On my second visit, however, I pushed vigorously up the stream-bed in the heat of the morning, determined to reach the head of the waters. Gradually the aspect of the valley changes. It opens out; the rocks melt away into bare white dunes, the country assuming the character of a tableland; you begin to feel a sense of aloofness.
There was blazing sunshine in these upper regions, but a fresh breeze; this is the Ras el-Aioun, where the French have bridled some of the wild waters, thrusting them into a tube that carries them in a mad whirl to their settlement at Metlaoui. Here, too, they have planted a promising youthful oasis, a kind of nursery garden of poplars and cypresses and tamarisks and mimosas, in whose shade grow geraniums, mesembryanthemum and other flowers and creepers, as well as a host of vegetables of every kind. I soon discovered a recess in this delectable pleasaunce, and began my solemn preparations for luncheon.
Out of the pool below there resounded a tuneful croaking of frogs: it spoke of many waters….

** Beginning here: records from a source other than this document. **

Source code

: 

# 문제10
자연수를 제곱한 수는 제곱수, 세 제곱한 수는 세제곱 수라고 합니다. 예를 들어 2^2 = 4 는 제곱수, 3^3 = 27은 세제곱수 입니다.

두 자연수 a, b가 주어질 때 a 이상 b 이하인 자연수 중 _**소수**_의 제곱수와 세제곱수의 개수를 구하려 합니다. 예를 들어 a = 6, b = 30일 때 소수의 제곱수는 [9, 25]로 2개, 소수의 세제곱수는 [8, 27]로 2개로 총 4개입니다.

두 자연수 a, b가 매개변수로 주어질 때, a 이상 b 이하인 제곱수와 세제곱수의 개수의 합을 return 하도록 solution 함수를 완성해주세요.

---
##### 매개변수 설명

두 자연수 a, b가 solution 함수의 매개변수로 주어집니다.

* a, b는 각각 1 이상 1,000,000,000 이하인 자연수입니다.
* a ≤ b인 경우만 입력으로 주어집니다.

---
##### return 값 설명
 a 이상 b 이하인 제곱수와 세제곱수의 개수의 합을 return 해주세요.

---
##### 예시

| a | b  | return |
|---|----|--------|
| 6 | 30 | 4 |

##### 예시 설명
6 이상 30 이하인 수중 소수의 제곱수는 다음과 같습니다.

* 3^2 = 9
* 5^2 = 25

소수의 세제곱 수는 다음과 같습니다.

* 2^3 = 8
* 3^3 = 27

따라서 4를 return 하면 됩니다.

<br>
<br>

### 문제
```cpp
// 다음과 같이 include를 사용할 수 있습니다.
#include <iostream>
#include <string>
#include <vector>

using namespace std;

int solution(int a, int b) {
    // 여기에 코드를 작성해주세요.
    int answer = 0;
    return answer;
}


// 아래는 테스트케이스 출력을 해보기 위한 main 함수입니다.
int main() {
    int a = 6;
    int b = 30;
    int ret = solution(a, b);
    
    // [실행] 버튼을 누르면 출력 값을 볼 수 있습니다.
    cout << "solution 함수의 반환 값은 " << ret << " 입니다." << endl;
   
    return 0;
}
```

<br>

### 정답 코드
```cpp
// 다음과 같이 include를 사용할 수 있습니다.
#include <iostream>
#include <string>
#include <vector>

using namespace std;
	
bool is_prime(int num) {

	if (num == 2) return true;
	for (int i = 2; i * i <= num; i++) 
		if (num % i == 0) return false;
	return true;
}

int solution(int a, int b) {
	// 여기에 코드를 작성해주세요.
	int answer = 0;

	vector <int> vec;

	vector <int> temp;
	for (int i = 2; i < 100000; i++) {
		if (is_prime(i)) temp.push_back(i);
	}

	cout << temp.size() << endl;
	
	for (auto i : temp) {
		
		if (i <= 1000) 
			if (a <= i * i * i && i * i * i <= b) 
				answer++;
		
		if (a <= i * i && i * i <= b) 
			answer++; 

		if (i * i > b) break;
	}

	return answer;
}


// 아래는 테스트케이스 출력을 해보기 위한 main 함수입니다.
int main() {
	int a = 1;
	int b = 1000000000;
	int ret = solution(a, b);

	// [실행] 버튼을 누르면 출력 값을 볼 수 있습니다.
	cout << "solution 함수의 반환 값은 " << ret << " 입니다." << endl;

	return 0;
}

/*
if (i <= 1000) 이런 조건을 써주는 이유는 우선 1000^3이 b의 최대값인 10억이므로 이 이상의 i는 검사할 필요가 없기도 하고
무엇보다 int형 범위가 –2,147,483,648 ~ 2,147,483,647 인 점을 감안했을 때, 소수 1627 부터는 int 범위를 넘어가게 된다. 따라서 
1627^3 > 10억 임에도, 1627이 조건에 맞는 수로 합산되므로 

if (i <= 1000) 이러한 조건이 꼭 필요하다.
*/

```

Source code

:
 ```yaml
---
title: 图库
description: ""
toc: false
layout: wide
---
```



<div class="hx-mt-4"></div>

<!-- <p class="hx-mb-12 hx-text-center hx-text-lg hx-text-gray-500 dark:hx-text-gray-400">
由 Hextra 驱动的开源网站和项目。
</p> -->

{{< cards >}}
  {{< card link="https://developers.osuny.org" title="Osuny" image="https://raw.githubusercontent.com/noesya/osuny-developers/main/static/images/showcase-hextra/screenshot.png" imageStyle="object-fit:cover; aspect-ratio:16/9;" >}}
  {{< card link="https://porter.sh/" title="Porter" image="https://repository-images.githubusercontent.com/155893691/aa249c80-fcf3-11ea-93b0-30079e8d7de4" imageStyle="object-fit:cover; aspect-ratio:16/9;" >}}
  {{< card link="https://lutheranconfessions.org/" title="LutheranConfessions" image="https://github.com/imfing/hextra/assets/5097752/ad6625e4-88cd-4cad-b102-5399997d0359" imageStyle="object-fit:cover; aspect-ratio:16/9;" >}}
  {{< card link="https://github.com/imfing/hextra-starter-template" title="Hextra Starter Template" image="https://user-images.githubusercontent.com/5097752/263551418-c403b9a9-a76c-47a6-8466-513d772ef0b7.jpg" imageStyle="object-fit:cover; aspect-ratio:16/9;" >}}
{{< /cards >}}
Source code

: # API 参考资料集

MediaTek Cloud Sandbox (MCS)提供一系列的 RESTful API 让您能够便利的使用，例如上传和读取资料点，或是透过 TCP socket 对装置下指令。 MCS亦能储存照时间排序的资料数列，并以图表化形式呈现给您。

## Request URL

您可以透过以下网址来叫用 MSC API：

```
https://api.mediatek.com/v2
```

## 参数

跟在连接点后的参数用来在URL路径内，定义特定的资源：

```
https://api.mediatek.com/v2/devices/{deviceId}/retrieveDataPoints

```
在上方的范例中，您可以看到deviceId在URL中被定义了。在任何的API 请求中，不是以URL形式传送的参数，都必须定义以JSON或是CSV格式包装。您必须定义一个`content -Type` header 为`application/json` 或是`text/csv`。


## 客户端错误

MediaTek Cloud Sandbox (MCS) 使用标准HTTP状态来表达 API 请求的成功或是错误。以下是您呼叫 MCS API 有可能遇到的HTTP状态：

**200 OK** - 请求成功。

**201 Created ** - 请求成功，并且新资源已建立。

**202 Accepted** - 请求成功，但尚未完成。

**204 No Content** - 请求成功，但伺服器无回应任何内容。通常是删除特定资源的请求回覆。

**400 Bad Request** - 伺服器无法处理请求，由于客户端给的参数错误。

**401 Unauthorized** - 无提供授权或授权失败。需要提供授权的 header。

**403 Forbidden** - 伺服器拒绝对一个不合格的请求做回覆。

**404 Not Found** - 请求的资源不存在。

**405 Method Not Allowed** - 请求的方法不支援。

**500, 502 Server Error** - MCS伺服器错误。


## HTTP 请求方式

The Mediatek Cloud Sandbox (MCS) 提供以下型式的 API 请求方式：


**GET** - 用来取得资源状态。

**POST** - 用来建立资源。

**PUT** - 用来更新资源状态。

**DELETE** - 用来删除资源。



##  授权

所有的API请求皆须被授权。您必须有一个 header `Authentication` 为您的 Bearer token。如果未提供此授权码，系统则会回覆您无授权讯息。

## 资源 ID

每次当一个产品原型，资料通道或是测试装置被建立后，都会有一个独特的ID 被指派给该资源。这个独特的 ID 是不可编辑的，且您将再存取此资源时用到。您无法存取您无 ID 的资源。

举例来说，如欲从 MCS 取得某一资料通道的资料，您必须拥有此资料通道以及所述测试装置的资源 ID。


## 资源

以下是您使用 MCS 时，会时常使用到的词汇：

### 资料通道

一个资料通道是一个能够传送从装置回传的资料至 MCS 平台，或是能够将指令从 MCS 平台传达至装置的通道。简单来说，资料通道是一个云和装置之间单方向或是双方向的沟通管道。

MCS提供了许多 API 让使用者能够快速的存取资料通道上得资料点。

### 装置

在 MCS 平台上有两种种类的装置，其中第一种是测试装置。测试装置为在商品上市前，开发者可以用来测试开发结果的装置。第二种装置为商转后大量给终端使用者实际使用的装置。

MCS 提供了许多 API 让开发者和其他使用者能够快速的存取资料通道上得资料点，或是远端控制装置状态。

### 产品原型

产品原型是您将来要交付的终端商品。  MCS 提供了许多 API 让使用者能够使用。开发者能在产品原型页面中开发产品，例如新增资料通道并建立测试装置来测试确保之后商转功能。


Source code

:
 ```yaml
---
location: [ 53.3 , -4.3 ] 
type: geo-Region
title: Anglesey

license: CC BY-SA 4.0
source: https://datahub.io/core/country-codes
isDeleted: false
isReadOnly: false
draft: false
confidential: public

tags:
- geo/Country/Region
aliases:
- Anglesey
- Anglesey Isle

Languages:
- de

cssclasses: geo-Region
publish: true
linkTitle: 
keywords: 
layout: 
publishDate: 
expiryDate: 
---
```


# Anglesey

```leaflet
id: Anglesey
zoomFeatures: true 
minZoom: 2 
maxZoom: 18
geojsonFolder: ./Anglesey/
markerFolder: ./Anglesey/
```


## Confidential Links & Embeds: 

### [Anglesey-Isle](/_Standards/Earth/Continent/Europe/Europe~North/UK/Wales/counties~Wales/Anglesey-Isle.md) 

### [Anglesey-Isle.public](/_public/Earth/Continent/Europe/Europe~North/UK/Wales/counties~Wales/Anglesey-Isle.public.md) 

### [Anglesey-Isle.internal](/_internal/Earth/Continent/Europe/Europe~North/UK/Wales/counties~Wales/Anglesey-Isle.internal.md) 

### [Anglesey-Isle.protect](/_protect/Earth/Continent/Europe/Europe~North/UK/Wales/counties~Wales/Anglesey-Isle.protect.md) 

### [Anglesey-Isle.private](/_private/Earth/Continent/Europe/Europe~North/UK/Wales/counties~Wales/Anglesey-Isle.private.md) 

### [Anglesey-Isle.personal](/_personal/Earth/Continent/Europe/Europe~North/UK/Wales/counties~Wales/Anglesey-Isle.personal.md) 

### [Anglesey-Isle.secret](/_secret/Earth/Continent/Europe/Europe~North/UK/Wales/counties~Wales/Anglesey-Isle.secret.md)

Presently an Italian workman or gardener with curly grey hair and moustache—the ubiquitous Italian—came up and began to talk,—per fare un po' di compania. He conversed delightfully, a smile playing about his kindly old face. He told me about the garden, about the French engineers, about himself, chiefly about himself, in limpid, child-like fashion. He had travelled far in the Old and New Worlds; in him I recognized, once again, that simple mind of the wanderer or sailor who learns, as he goes along, to talk and think decently; who, instead of gathering fresh encumbrances on life's journey, wisely discards even those he set out with.
Seldja, he told me, used to be a dangerous place for Europeans to traverse; many robberies and even murders had taken place there in times past; the new regime, of course, had put an end to all that. But there were still two perils: the frightful flies that bred diseases and made the gorge almost impassable in the hot months (every one suffered from fevers), and the serpents. Ah, those maladette bestie di serpenti—they swarmed among the rocks: they were of every kind and size; worst of all, the spleenful naja. He himself had killed one that measured two metres in length and was as thick as a man's arm. They don't wait till you can hit them, he said, but rush straight at you, swift as an arrow, upraised on their massive posterior coils, hissing like a steam-engine, and swelling out their throat with diabolical rage.

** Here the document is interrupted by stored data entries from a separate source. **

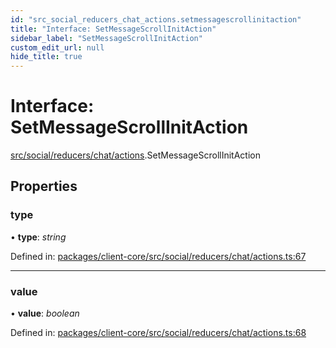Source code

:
 ```yaml
---
id: "src_social_reducers_chat_actions.setmessagescrollinitaction"
title: "Interface: SetMessageScrollInitAction"
sidebar_label: "SetMessageScrollInitAction"
custom_edit_url: null
hide_title: true
---
```


# Interface: SetMessageScrollInitAction

[src/social/reducers/chat/actions](../modules/src_social_reducers_chat_actions.md).SetMessageScrollInitAction

## Properties

### type

• **type**: *string*

Defined in: [packages/client-core/src/social/reducers/chat/actions.ts:67](https://github.com/xr3ngine/xr3ngine/blob/65dfcf39a/packages/client-core/src/social/reducers/chat/actions.ts#L67)

___

### value

• **value**: *boolean*

Defined in: [packages/client-core/src/social/reducers/chat/actions.ts:68](https://github.com/xr3ngine/xr3ngine/blob/65dfcf39a/packages/client-core/src/social/reducers/chat/actions.ts#L68)
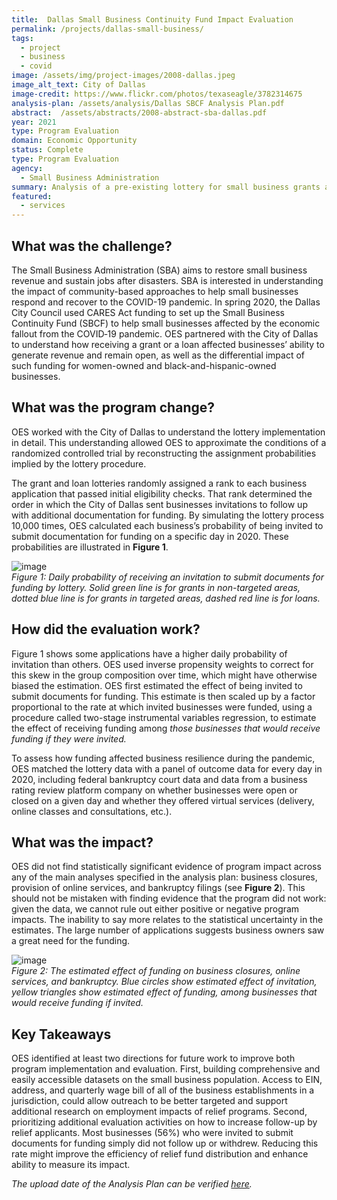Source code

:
 ```yaml
---
title:  Dallas Small Business Continuity Fund Impact Evaluation
permalink: /projects/dallas-small-business/
tags: 
  - project  
  - business
  - covid
image: /assets/img/project-images/2008-dallas.jpeg
image_alt_text: City of Dallas
image-credit: https://www.flickr.com/photos/texaseagle/3782314675
analysis-plan: /assets/analysis/Dallas SBCF Analysis Plan.pdf
abstract:  /assets/abstracts/2008-abstract-sba-dallas.pdf
year: 2021
type: Program Evaluation
domain: Economic Opportunity
status: Complete
type: Program Evaluation
agency: 
  - Small Business Administration
summary: Analysis of a pre-existing lottery for small business grants and loans was unable to determine impact on business resilience
featured: 
  - services
---
```


## What was the challenge? 
The Small Business Administration (SBA) aims to restore small business revenue and sustain jobs after disasters. SBA is interested in understanding the impact of community-based approaches to help small businesses respond and recover to the COVID-19 pandemic. In spring 2020, the Dallas City Council used CARES Act funding to set up the Small Business Continuity Fund (SBCF) to help small businesses affected by the economic fallout from the COVID‐19 pandemic. OES partnered with the City of Dallas to understand how receiving a grant or a loan affected businesses’ ability to generate revenue and remain open, as well as the differential impact of such funding for women-owned and black-and-hispanic-owned businesses.

## What was the program change? 
OES worked with the City of Dallas to understand the lottery implementation in detail. This understanding allowed OES to approximate the conditions of a randomized controlled trial by reconstructing the assignment probabilities implied by the lottery procedure.

The grant and loan lotteries randomly assigned a rank to each business application that passed initial eligibility checks. That rank determined the order in which the City of Dallas sent businesses invitations to follow up with additional documentation for funding. By simulating the lottery process 10,000 times, OES calculated each business’s probability of being invited to submit documentation for funding on a specific day in 2020. These probabilities are illustrated in **Figure 1**.

![image](https://oes.gsa.gov/assets/img/project-images/2008-graph-1.png)<br>
*Figure 1: Daily probability of receiving an invitation to submit documents for funding by lottery.   Solid green line is for grants in non-targeted areas, dotted blue line is for grants in targeted areas, dashed red line is for loans.*

## How did the evaluation work? 
Figure 1 shows some applications have a higher daily probability of invitation than others. OES used inverse propensity weights to correct for this skew in the group composition over time, which might have otherwise biased the estimation. OES first estimated the effect of being invited to submit documents for funding. This estimate is then scaled up by a factor proportional to the rate at which invited businesses were funded, using a procedure called two-stage instrumental variables regression, to estimate the effect of receiving funding among *those businesses that would receive funding if they were invited.* 

To assess how funding affected business resilience during the pandemic, OES matched the lottery data with a panel of outcome data for every day in 2020, including federal bankruptcy court data and data from a business rating review platform company on whether businesses were open or closed on a given day and whether they offered virtual services (delivery, online classes and consultations, etc.). 

## What was the impact? 
OES did not find statistically significant evidence of program impact across any of the main analyses specified in the analysis plan: business closures, provision of online services, and bankruptcy filings (see **Figure 2**). This should not be mistaken with finding evidence that the program did not work: given the data, we cannot rule out either positive or negative program impacts. The inability to say more relates to the statistical uncertainty in the estimates. The large number of applications suggests business owners saw a great need for the funding.

![image](https://oes.gsa.gov/assets/img/project-images/2008-graph-2.png)<br>
*Figure 2: The estimated effect of funding on business closures, online services, and bankruptcy. Blue circles show estimated effect of invitation, yellow triangles show estimated effect of funding, among businesses that would receive funding if invited.* 

## Key Takeaways
OES identified at least two directions for future work to improve both program implementation and evaluation. First, building comprehensive and easily accessible datasets on the small business population.  Access to EIN, address, and quarterly wage bill of all of the business establishments in a jurisdiction,  could allow outreach to be better targeted and support additional research on employment impacts of relief programs. Second, prioritizing additional evaluation activities on how to increase follow-up by relief applicants. Most businesses (56%) who were invited to submit documents for funding simply did not follow up or withdrew. Reducing this rate might improve the efficiency of relief fund distribution and enhance ability to measure its impact. 

*The upload date of the Analysis Plan can be verified <a href="https://github.com/gsa-oes/office-of-evaluation-sciences/commits/master/assets/analysis/Dallas SBCF Analysis Plan.pdf">here</a>.*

This is the beast that figured in the competition between Aaron and Pharaoh's conjurers, and it remains the favourite of modern African snake-charmers, who catch it after first irritating it by means of a woollen cloth wherein the fangs are embedded and broken. It is also, no doubt, the dreaded species which Sallust describes as infesting the region of Gafsa. But Lucan goes a little too far in his account of Cato's expedition into these parts; this veracious historian has inserted a few pages of sublime serpent nonsense, exquisite fooling….

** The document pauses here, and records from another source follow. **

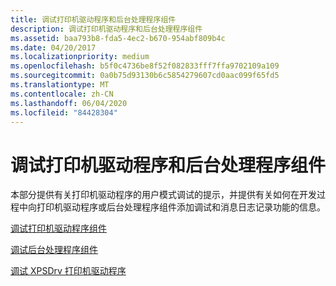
 ```yaml
---
title: 调试打印机驱动程序和后台处理程序组件
description: 调试打印机驱动程序和后台处理程序组件
ms.assetid: baa793b8-fda5-4ec2-b670-954abf809b4c
ms.date: 04/20/2017
ms.localizationpriority: medium
ms.openlocfilehash: b5f0c4736be8f52f082833fff7ffa9702109a109
ms.sourcegitcommit: 0a0b75d93130b6c5854279607cd0aac099f65fd5
ms.translationtype: MT
ms.contentlocale: zh-CN
ms.lasthandoff: 06/04/2020
ms.locfileid: "84428304"
---
```

# <a name="debugging-printer-drivers-and-spooler-components"></a>调试打印机驱动程序和后台处理程序组件

本部分提供有关打印机驱动程序的用户模式调试的提示，并提供有关如何在开发过程中向打印机驱动程序或后台处理程序组件添加调试和消息日志记录功能的信息。

[调试打印机驱动程序组件](debugging-printer-driver-components.md)

[调试后台处理程序组件](debugging-spooler-components.md)

[调试 XPSDrv 打印机驱动程序](debugging-xpsdrv-printer-drivers.md)

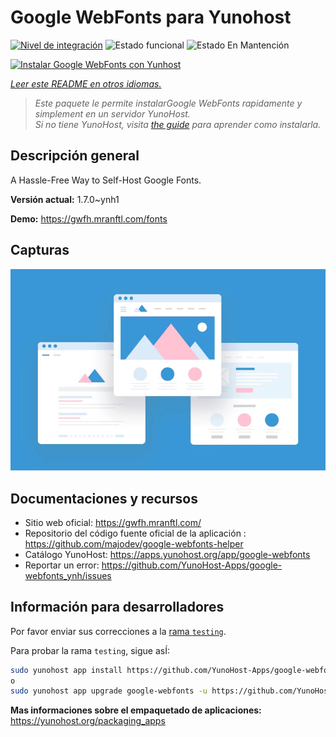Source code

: <!--
Este archivo README esta generado automaticamente<https://github.com/YunoHost/apps/tree/master/tools/readme_generator>
No se debe editar a mano.
-->

# Google WebFonts para Yunohost

[![Nivel de integración](https://apps.yunohost.org/badge/integration/google-webfonts)](https://ci-apps.yunohost.org/ci/apps/google-webfonts/)
![Estado funcional](https://apps.yunohost.org/badge/state/google-webfonts)
![Estado En Mantención](https://apps.yunohost.org/badge/maintained/google-webfonts)

[![Instalar Google WebFonts con Yunhost](https://install-app.yunohost.org/install-with-yunohost.svg)](https://install-app.yunohost.org/?app=google-webfonts)

*[Leer este README en otros idiomas.](./ALL_README.md)*

> *Este paquete le permite instalarGoogle WebFonts rapidamente y simplement en un servidor YunoHost.*  
> *Si no tiene YunoHost, visita [the guide](https://yunohost.org/install) para aprender como instalarla.*

## Descripción general

A Hassle-Free Way to Self-Host Google Fonts.

**Versión actual:** 1.7.0~ynh1

**Demo:** <https://gwfh.mranftl.com/fonts>

## Capturas

![Captura de Google WebFonts](./doc/screenshots/example.jpg)

## Documentaciones y recursos

- Sitio web oficial: <https://gwfh.mranftl.com/>
- Repositorio del código fuente oficial de la aplicación : <https://github.com/majodev/google-webfonts-helper>
- Catálogo YunoHost: <https://apps.yunohost.org/app/google-webfonts>
- Reportar un error: <https://github.com/YunoHost-Apps/google-webfonts_ynh/issues>

## Información para desarrolladores

Por favor enviar sus correcciones a la [rama `testing`](https://github.com/YunoHost-Apps/google-webfonts_ynh/tree/testing).

Para probar la rama `testing`, sigue asÍ:

```bash
sudo yunohost app install https://github.com/YunoHost-Apps/google-webfonts_ynh/tree/testing --debug
o
sudo yunohost app upgrade google-webfonts -u https://github.com/YunoHost-Apps/google-webfonts_ynh/tree/testing --debug
```

**Mas informaciones sobre el empaquetado de aplicaciones:** <https://yunohost.org/packaging_apps>
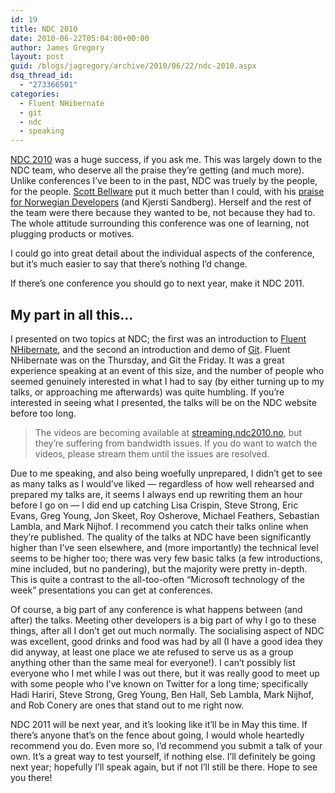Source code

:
 ```yaml
---
id: 19
title: NDC 2010
date: 2010-06-22T05:04:00+00:00
author: James Gregory
layout: post
guid: /blogs/jagregory/archive/2010/06/22/ndc-2010.aspx
dsq_thread_id:
  - "273366501"
categories:
  - Fluent NHibernate
  - git
  - ndc
  - speaking
---
```

[NDC 2010](http://www.ndc2010.no) was a huge success, if you ask me. This was largely down to the NDC team, who deserve all the praise they&#8217;re getting (and much more). Unlike conferences I&#8217;ve been to in the past, NDC was truely by the people, for the people. [Scott Bellware](http://blog.scottbellware.com) put it much better than I could, with his [praise for Norwegian Developers](http://blog.scottbellware.com/2010/06/praise-for-norwegian-developers.html) (and Kjersti Sandberg). Herself and the rest of the team were there because they wanted to be, not because they had to. The whole attitude surrounding this conference was one of learning, not plugging products or motives.

I could go into great detail about the individual aspects of the conference, but it&#8217;s much easier to say that there&#8217;s nothing I&#8217;d change.

If there&#8217;s one conference you should go to next year, make it NDC 2011.

## My part in all this&#8230;

I presented on two topics at NDC; the first was an introduction to [Fluent NHibernate](http://fluentnhibernate.org), and the second an introduction and demo of [Git](http://git-scm.com). Fluent NHibernate was on the Thursday, and Git the Friday. It was a great experience speaking at an event of this size, and the number of people who seemed genuinely interested in what I had to say (by either turning up to my talks, or approaching me afterwards) was quite humbling. If you&#8217;re interested in seeing what I presented, the talks will be on the NDC website before too long.

> The videos are becoming available at [streaming.ndc2010.no](http://streaming.ndc2010.no), but they&#8217;re suffering from bandwidth issues. If you do want to watch the videos, please stream them until the issues are resolved.

Due to me speaking, and also being woefully unprepared, I didn&#8217;t get to see as many talks as I would&#8217;ve liked &mdash; regardless of how well rehearsed and prepared my talks are, it seems I always end up rewriting them an hour before I go on &mdash; I did end up catching Lisa Crispin, Steve Strong, Eric Evans, Greg Young, Jon Skeet, Roy Osherove, Michael Feathers, Sebastian Lambla, and Mark Nijhof. I recommend you catch their talks online when they&#8217;re published. The quality of the talks at NDC have been significantly higher than I&#8217;ve seen elsewhere, and (more importantly) the technical level seems to be higher too; there was very few basic talks (a few introductions, mine included, but no pandering), but the majority were pretty in-depth. This is quite a contrast to the all-too-often &#8220;Microsoft technology of the week&#8221; presentations you can get at conferences.

Of course, a big part of any conference is what happens between (and after) the talks. Meeting other developers is a big part of why I go to these things, after all I don&#8217;t get out much normally. The socialising aspect of NDC was excellent, good drinks and food was had by all (I have a good idea they did anyway, at least one place we ate refused to serve us as a group anything other than the same meal for everyone!). I can&#8217;t possibly list everyone who I met while I was out there, but it was really good to meet up with some people who I&#8217;ve known on Twitter for a long time; specifically Hadi Hariri, Steve Strong, Greg Young, Ben Hall, Seb Lambla, Mark Nijhof, and Rob Conery are ones that stand out to me right now.

NDC 2011 will be next year, and it&#8217;s looking like it&#8217;ll be in May this time. If there&#8217;s anyone that&#8217;s on the fence about going, I would whole heartedly recommend you do. Even more so, I&#8217;d recommend you submit a talk of your own. It&#8217;s a great way to test yourself, if nothing else. I&#8217;ll definitely be going next year; hopefully I&#8217;ll speak again, but if not I&#8217;ll still be there. Hope to see you there!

Of all the deadly worms that breed in these wildernesses the most formidable, because the most sluggish, is the two-horned nocturnal cerastes, the "pretty worm of Nilus." No sensible person, nowadays, goes into the bled[1] [Footnote: This is one of the many Arabic words which admit of no clear translation. As opposed to a town, it means a village or encampment; as opposed to that, the open land, a plain, or particular district. When colonists talk of "going into the bled," they mean their farms; in newspaper language it signifies the country generally, inhabited or not—what we should call "the provinces "; oftentimes, again, the barren desert or (more technically) the soil.] in summer-time unless armed with a phial of the antidote—Trousse Calmette or Trousse Legros—whose liquid is injected with a hypodermic syringe above and below the wound, and has saved many lives.